The data is to be repeated exactly, with the images removed.

Entries supplied START

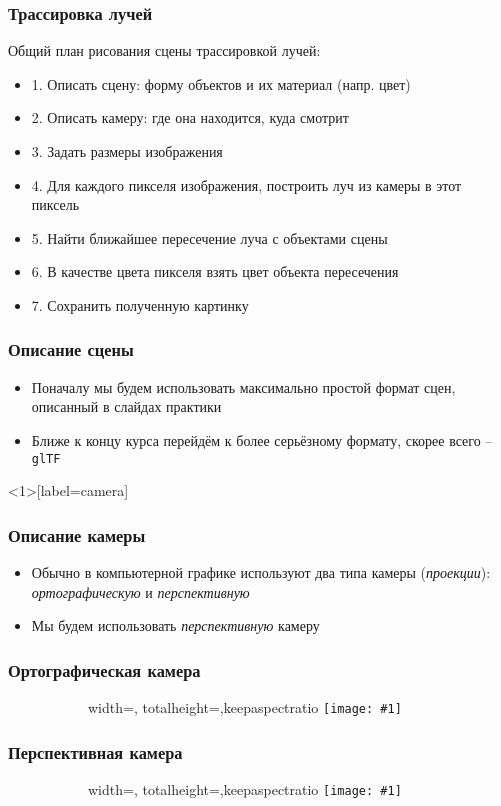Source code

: \documentclass[10pt,handout]{beamer}
\newcommand{\slideimage}[1]{
  \begin{figure}
    \begin{adjustbox}{width=\textwidth, totalheight=\textheight-2\baselineskip-2\baselineskip,keepaspectratio}
      \texttt{[image: \#1]}
    \end{adjustbox}
  \end{figure}
}
\begin{document}
\begin{frame}
\frametitle{Трассировка лучей}
Общий план рисования сцены трассировкой лучей:
\pause
\begin{itemize}
\item 1. Описать сцену: форму объектов и их материал (напр. цвет)
\pause
\item 2. Описать камеру: где она находится, куда смотрит
\pause
\item 3. Задать размеры изображения
\pause
\item 4. Для каждого пикселя изображения, построить луч из камеры в этот пиксель
\pause
\item 5. Найти ближайшее пересечение луча с объектами сцены
\pause
\item 6. В качестве цвета пикселя взять цвет объекта пересечения
\pause
\item 7. Сохранить полученную картинку
\end{itemize}
\end{frame}

\begin{frame}
\frametitle{Описание сцены}
\begin{itemize}
\item Поначалу мы будем использовать максимально простой формат сцен, описанный в слайдах практики
\pause
\item Ближе к концу курса перейдём к более серьёзному формату, скорее всего -- \texttt{glTF}
\end{itemize}
\end{frame}

\begin{frame}<1>[label=camera]
\frametitle{Описание камеры}
\begin{itemize}
\item Обычно в компьютерной графике используют два типа камеры (\textit{проекции}): \textit{ортографическую} и \textit{перспективную}
\pause
\item Мы будем использовать \textit{перспективную} камеру
\end{itemize}
\end{frame}

\begin{frame}
\frametitle{Ортографическая камера}
\begin{figure}
\slideimage{orthographic.png}
\end{figure}
\end{frame}

\begin{frame}
\frametitle{Перспективная камера}
\begin{figure}
\slideimage{perspective.png}
\end{figure}
\end{frame}
\end{document}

Entries supplied END

**Task answer:**
Source code

: \documentclass[10pt,handout]{beamer}
\newcommand{\slideimage}[1]{
  \begin{figure}
    \begin{adjustbox}{width=\textwidth, totalheight=\textheight-2\baselineskip-2\baselineskip,keepaspectratio}
      \texttt{[image: \#1]}
    \end{adjustbox}
  \end{figure}
}
\begin{document}
\begin{frame}
\frametitle{Трассировка лучей}
Общий план рисования сцены трассировкой лучей:
\pause
\begin{itemize}
\item 1. Описать сцену: форму объектов и их материал (напр. цвет)
\pause
\item 2. Описать камеру: где она находится, куда смотрит
\pause
\item 3. Задать размеры изображения
\pause
\item 4. Для каждого пикселя изображения, построить луч из камеры в этот пиксель
\pause
\item 5. Найти ближайшее пересечение луча с объектами сцены
\pause
\item 6. В качестве цвета пикселя взять цвет объекта пересечения
\pause
\item 7. Сохранить полученную картинку
\end{itemize}
\end{frame}

\begin{frame}
\frametitle{Описание сцены}
\begin{itemize}
\item Поначалу мы будем использовать максимально простой формат сцен, описанный в слайдах практики
\pause
\item Ближе к концу курса перейдём к более серьёзному формату, скорее всего -- \texttt{glTF}
\end{itemize}
\end{frame}

\begin{frame}<1>[label=camera]
\frametitle{Описание камеры}
\begin{itemize}
\item Обычно в компьютерной графике используют два типа камеры (\textit{проекции}): \textit{ортографическую} и \textit{перспективную}
\pause
\item Мы будем использовать \textit{перспективную} камеру
\end{itemize}
\end{frame}

\begin{frame}
\frametitle{Ортографическая камера}
\begin{figure}
\slideimage{orthographic.png}
\end{figure}
\end{frame}

\begin{frame}
\frametitle{Перспективная камера}
\begin{figure}
\slideimage{perspective.png}
\end{figure}
\end{frame}
\end{document}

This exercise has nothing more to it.